Gilbert du MOTIER, marquis de LA FAYETTE

 

 

 

 

 

L'ENNEMI : LA FAYETTE - AVRIL 1792

  

 

 

 

 

    Depuis son échec de début Février, Robespierre assimile les ennemis de la Révolution à ses propres ennemis. Il est vrai que pendant l'interminable discussion sur la guerre, il a été en butte à de nombreuses attaques menées contre lui. Le calme est à peu près revenu aux Jacobins, et, lorsqu'il analyse l'origine de ces attaques, il trouve, en premier lieu, et dans toutes les circonstances, un seul homme : La Fayette*. Au cours du mois d'Avril 1792 il va consacrer de nombreux discours aux Jacobins pour dénoncer celui qu'il considère maintenant comme le plus grand ennemi de la Révolution.

 

    Plusieurs variations, mais toujours autour du même thème : «  La Fayette* voilà l'ennemi ». Le général y est traité avec une violence inouïe :

 

«  J'ai dénoncé cet homme en le méprisant, cependant je vois qu'il est plus dangereux de dénoncer Monsieur le Marquis de La Fayette* que tous les Rois de la terre. Je suis entouré d'ennemis, d'assassins, mais le jour où les poignards atteindront ma poitrine sera celui où je le dénoncerai encore au mépris public de toutes mes forces... »  (1)

 

    Des ennemis, Robespierre en a plus qu'il ne peut en compter et le ton de ses discours n'est pas de nature à arranger les choses... Cependant, contrairement à ce qu'il imagine, il n'y a aucune raison de croire qu'il a été, à cette époque, menacé physiquement. Il n'échappe pas, par contre, aux ripostes de ses adversaires. Les amis de La Fayette* lui répondent, à peu près sur le même ton, par la voix de la presse le plus souvent : « Vous vous époumonez pour montrer un grand caractère et vous êtes uniquement un déclamateur. Vous n'avez ni les vertus qui font les grands hommes, ni les talents et les vices qui épouvantent l'univers des grands scélérats. Vous ne jouirez donc jamais de l'estime, vous n'inspirerez pas l'admiration et vous n'étonnerez personne... »  (2)

 

    Que d'amabilités de part et d'autre ! Et le ton est encore un cran au-dessus quand ces amis de La Fayette*  s'expriment  dans la presse de manière anonyme !  : « Si vous continuez d'avilir l'autorité dont un général a besoin pour sauver la Patrie, vous êtes un pervers et je vous dénonce à tout ce que la capitale renferme d'hommes de bien »  (3)

 

    Robespierre ne cède pas. De la tribune des Jacobins il continue à dénoncer les menées anti-révolutionnaires de celui qu’il considère comme le plus ardent opposant à la Révolution : La Fayette*. Ainsi le 26 avril 1792 il se lance, à nouveau, dans un vibrant réquisitoire contre le général :

 

 

« Dans tous les événements, c’est aux causes précises qu’il faut s’attacher, et dans la question qui s’élève savez-vous quelle est la cause qui s’oppose au triomphe de la liberté du peuple et du patriotisme opprimé ? Contre qui croyez-vous avoir à lutter ? Contre l’aristocratie ? non. Contre la cour ? non : c’est contre un général destiné depuis longtemps par la cour à de grands desseins, qui après avoir trompé le peuple, trompe encore la cour elle-même ; qui ne connaît ni les principes de la liberté, ni ceux de l’égalité dont il est le plus grand ennemi. Or, messieurs, à des hommes exercés dans toutes les manœuvres de l’intrigue pour renverser les plus utiles projets et pour semer la discorde, il faut opposer la célérité. »

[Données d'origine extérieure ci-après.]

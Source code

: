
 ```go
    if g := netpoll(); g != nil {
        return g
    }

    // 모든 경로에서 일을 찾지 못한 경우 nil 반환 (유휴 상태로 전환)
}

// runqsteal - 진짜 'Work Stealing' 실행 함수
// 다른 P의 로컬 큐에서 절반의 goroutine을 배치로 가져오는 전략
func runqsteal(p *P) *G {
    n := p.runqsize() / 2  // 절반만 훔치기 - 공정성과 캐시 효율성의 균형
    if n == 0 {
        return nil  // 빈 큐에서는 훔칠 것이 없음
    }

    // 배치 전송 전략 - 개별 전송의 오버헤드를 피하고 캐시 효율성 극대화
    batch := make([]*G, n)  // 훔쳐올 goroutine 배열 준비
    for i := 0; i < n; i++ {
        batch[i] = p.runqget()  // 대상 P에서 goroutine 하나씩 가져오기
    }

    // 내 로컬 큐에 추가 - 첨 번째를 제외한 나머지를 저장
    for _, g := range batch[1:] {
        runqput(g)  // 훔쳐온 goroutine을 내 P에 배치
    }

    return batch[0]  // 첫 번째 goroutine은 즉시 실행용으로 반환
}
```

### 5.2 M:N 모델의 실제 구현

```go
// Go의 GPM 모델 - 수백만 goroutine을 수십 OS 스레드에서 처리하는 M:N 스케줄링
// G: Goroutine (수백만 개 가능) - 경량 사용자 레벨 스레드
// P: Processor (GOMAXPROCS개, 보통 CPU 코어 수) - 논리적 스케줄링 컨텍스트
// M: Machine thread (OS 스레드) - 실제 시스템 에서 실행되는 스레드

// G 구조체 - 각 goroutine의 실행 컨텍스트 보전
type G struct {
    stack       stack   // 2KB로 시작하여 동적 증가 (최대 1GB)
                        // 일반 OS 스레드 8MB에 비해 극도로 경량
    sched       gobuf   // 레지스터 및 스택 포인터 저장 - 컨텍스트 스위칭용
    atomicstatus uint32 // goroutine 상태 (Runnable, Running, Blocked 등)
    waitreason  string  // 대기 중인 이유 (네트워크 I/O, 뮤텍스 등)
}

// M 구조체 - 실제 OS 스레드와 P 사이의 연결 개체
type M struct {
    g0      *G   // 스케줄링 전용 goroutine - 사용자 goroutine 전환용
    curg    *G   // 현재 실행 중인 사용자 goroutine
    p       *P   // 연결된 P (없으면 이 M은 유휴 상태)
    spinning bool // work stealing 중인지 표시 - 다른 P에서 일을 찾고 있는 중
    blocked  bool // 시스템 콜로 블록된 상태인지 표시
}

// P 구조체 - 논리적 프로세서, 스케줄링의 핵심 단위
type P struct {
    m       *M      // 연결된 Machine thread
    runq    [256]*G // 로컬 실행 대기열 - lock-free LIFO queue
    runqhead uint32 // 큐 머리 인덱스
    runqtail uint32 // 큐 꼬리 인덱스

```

« Il suffit de rapprocher les circonstances présentes de tout ce qui s’est passé, des menées que nous avons reprochées au même agent dans d’autres circonstances, pour se convaincre que c’est sa seule résistance que nous avons à combattre. Ce n’est pas la garde nationale qui voit les préparatifs de cette fête avec inquiétude, c’est dans l’état-major que le génie de La Fayette conspire contre la liberté et les soldats de Château-Vieux. C’est le génie de La Fayette qui égare dans la capitale et dans les départements une foule de bons citoyens, qui, si cet hypocrite n’eût point existé, seraient avec nous les amis de la liberté. »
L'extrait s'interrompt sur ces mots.